Abeer Seikaly has designed a fabric tent that is lightweight but sturdy. It makes its own hot water and elecricity.


There are millions of refugees around the world who have no shelter, electricity or water. That should be a sobering thought as we look around at the luxuries of modern living that surround most of us. Thanks to our insatiable thirst for wars that never end, a large part of the world’s population has been uprooted from their homes and left to fend for themselves.

Abeer Seikaly has designed a fabric tent that is lightweight but sturdy. It makes its own hot water and elecricity.Designed by Abeer Seikaly, the tent of the future is a sturdy hut made from a weatherproof fabric attached to bendable, compressed plastic which can open to create vent holes and exits and seals. This strong, sturdy structure can fold up for easy storage and transportation,. It can also collect and heat rainwater using solar energy. The fabric also acts as a solar panel, converting sunlight into electricity to power lights at night or recharge electronic devices like cell phones and computers. The tent can be configured to exhaust hot air at the top in summer or retain heat in the winter.

The tent’s creator, Abeer Seikaly,  came up with the concept for the tent of the future as part of the “Weaving a Home,” project, whose goal is to assist the millions of refugees driven from their homes due to the aftermath of global wars. The tents provide a means for those refugees to settle in a new land and provide them with a clean, sustainable home so they can “weave their lives” back together, according to Inquisitr.com.
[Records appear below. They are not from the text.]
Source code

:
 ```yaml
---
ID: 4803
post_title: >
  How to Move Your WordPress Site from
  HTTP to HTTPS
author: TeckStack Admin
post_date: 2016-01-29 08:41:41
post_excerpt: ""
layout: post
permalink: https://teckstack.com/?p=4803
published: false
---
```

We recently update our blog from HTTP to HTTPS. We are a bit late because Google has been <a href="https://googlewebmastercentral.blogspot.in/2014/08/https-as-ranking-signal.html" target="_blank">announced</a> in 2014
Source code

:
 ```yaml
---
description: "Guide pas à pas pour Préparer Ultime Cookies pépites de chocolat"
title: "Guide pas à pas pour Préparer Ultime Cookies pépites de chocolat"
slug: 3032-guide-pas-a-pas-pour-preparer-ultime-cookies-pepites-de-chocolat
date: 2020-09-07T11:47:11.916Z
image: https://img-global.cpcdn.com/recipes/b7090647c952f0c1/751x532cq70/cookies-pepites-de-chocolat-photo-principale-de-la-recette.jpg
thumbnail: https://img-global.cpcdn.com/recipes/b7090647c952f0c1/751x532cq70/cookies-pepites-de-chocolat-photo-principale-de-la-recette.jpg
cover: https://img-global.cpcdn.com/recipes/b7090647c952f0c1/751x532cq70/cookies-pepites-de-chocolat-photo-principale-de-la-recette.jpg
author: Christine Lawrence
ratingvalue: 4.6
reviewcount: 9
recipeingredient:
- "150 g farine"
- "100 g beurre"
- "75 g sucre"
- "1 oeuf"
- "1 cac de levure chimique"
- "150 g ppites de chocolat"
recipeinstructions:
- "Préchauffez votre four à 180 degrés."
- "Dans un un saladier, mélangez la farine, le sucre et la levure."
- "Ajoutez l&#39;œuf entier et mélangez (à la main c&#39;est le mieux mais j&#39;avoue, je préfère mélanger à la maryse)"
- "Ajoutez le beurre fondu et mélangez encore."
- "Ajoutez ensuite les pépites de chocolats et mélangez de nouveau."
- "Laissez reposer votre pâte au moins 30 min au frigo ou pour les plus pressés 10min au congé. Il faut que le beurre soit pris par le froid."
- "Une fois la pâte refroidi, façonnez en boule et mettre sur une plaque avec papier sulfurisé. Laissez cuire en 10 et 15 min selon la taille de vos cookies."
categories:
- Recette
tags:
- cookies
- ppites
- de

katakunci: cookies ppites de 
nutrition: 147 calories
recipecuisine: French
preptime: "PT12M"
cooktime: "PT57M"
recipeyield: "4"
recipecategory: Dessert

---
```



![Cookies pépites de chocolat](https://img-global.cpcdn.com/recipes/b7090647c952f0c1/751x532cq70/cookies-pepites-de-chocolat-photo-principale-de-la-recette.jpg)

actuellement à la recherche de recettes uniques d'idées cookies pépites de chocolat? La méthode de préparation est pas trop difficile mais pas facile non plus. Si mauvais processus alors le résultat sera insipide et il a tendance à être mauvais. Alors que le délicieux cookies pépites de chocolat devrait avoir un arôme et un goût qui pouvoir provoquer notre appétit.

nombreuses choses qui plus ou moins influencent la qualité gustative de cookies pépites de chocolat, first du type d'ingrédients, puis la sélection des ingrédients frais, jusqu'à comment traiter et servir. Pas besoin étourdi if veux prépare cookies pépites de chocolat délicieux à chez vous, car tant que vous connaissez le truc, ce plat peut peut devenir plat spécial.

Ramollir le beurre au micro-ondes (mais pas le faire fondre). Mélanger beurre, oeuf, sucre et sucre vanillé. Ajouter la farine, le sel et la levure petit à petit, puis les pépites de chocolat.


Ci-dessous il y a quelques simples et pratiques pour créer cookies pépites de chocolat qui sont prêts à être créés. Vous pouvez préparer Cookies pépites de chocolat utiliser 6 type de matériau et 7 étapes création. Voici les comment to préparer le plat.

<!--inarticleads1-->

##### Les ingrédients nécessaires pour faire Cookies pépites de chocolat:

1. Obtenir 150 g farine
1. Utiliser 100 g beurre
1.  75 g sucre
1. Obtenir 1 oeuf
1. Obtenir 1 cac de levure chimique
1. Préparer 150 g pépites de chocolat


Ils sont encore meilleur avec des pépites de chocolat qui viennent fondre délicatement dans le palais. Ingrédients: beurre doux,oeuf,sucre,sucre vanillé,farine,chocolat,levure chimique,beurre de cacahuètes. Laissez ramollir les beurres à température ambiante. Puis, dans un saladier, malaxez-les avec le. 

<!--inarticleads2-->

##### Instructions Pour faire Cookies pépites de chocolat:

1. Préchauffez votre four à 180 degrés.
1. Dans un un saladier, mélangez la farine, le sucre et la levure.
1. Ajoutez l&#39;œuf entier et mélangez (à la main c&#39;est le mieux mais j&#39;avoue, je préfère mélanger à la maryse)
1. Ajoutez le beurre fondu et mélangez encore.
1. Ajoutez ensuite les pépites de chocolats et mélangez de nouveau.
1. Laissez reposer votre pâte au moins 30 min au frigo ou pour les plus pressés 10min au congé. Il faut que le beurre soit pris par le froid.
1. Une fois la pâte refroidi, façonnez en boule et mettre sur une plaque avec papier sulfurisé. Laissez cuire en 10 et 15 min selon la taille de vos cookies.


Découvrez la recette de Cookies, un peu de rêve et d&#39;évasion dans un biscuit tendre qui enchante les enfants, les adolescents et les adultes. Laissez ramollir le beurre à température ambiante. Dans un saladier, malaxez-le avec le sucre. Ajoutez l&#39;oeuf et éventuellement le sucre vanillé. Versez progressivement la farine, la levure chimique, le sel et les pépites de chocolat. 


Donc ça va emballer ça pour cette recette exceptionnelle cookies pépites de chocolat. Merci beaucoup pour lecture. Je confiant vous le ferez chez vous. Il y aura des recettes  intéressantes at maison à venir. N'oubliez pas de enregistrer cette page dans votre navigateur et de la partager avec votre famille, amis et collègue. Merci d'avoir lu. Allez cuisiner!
The subject of shelter for refugees is also part of a major initiative by IKEA, the Swedish furniture manufacturer. It has created what it calls the Better Shelter, a transportable temporary home designed to provide shelter in harsh climates. It too has a solar panel to supply power to the unit. IKEA is making 10,000 of them for the United Nations Refugee Agency.

In Southeast Asia, the indigenous people have an expression that goes like this: “When the elephants fight, the grass gets trampled.” Refugees are the grass that gets trampled by warfare. While habitable homes for refugees are welcome, reducing the number of refugees in the world would be even more welcome.